4. Lightweight RefineNet Decoder Deep Dive
The decoder’s CRP blocks are crucial for effective feature refinement:
def _make_crp(self, in_planes, out_planes, stages):
layers = [
# Initial projection to desired number of channels
nn.Conv2d(in_planes, out_planes, 1, 1, bias=False),
nn.BatchNorm2d(out_planes),
nn.ReLU(inplace=True)
]
# Create chain of pooling operations
for i in range(stages):
layers.extend([
nn.MaxPool2d(5, stride=1, padding=2), # Maintains spatial size
nn.Conv2d(out_planes, out_planes, 1, 1, bias=False),
nn.BatchNorm2d(out_planes),
nn.ReLU(inplace=True)
])
return nn.Sequential(*layers)
The CRP blocks serve several important purposes:
- They capture multi-scale context through repeated pooling operations
- The chain structure allows for refinement of features at different receptive fields
- The 1x1 convolutions after each pooling operation help in feature adaptation
- The residual connections help maintain gradient flow
5. Task-Specific Heads in Detail
The heads are designed to transform shared features into task-specific predictions:
def define_heads(self):
# Segmentation head: Transforms features into class probabilities
self.segm_head = nn.Sequential(
nn.Conv2d(self.feature_dim, self.feature_dim, 3, padding=1),
nn.BatchNorm2d(self.feature_dim),
nn.ReLU(inplace=True),
nn.Conv2d(self.feature_dim, self.num_classes, 1)
)
# Depth head: Transforms features into depth values
self.depth_head = nn.Sequential(
nn.Conv2d(self.feature_dim, self.feature_dim, 3, padding=1),
nn.BatchNorm2d(self.feature_dim),
nn.ReLU(inplace=True),
nn.Conv2d(self.feature_dim, 1, 1)
)
Each head follows a similar structure but serves different purposes:
- The segmentation head outputs logits for each class at each pixel
- The depth head outputs a single continuous value per pixel
- The 3x3 convolution captures local spatial context
- The final 1x1 convolution projects to the required output dimensions
6. Forward Pass and Loss Functions
The forward pass coordinates the flow of information through the network:
def compute_loss(depth_pred, depth_gt, segm_pred, segm_gt, weights):
# Depth loss: L1 loss for continuous values
depth_loss = F.l1_loss(depth_pred, depth_gt)
# Segmentation loss: Cross-entropy for classification
segm_loss = F.cross_entropy(segm_pred, segm_gt)
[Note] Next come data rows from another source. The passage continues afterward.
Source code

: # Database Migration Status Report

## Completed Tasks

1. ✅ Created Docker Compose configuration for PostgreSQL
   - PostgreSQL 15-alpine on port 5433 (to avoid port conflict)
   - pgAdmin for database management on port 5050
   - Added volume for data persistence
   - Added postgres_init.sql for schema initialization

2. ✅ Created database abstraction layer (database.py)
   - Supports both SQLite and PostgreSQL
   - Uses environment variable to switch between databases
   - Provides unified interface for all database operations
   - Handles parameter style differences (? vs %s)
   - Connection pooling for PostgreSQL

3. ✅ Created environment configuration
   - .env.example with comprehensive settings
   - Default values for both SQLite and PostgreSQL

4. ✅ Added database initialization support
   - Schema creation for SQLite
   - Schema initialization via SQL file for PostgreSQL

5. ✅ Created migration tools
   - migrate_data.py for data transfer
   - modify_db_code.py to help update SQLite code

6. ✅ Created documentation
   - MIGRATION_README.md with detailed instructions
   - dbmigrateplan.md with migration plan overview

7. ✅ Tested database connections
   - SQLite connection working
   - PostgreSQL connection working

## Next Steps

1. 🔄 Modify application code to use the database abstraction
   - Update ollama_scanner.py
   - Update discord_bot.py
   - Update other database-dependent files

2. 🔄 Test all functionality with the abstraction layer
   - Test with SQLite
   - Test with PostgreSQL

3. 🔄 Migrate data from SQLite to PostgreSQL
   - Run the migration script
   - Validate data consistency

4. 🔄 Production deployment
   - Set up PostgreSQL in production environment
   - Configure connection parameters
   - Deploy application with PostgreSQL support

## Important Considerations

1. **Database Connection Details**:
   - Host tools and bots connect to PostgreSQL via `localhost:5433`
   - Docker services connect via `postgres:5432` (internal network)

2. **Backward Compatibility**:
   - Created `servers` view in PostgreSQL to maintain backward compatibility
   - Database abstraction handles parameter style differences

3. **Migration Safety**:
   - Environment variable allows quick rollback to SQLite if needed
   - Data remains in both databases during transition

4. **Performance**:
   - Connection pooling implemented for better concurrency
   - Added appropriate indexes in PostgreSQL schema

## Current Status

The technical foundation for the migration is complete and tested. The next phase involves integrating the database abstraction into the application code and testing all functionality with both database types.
# Weighted combination of losses
total_loss = weights['depth'] * depth_loss + weights['segm'] * segm_loss
return total_loss
The loss function balancing is crucial for successful multi-task learning:
- The depth loss measures absolute differences in depth predictions
- The segmentation loss measures classification accuracy
- The weights help balance the contribution of each task
- These weights can be fixed or learned during training
Training Considerations and Best Practices
When training a multi-task model like HydraNet, several factors require careful attention:
1. Data Balancing
- Ensure both tasks have sufficient and balanced training data
- Consider the relative difficulty of each task
- Use appropriate data augmentation for each task
2. Loss Balancing
- Monitor individual task losses during training
- Adjust task weights if one task dominates
- Consider uncertainty-based loss weighting
3. Optimization Strategy
- Start with lower learning rates
- Use appropriate learning rate scheduling
- Monitor task-specific metrics separately
- Implement early stopping based on validation performance
Conclusion
The HydraNet architecture demonstrates the power of multi-task learning in computer vision. By sharing features between depth estimation and segmentation tasks, we achieve:
- More efficient use of model parameters
- Better generalization through shared representations
- Fast inference times suitable for real-world applications
Success with this architecture requires careful attention to implementation details, particularly in the areas of loss balancing, training dynamics, and architecture design. The code provided here serves as a foundation that can be adapted and extended based on specific requirements and constraints.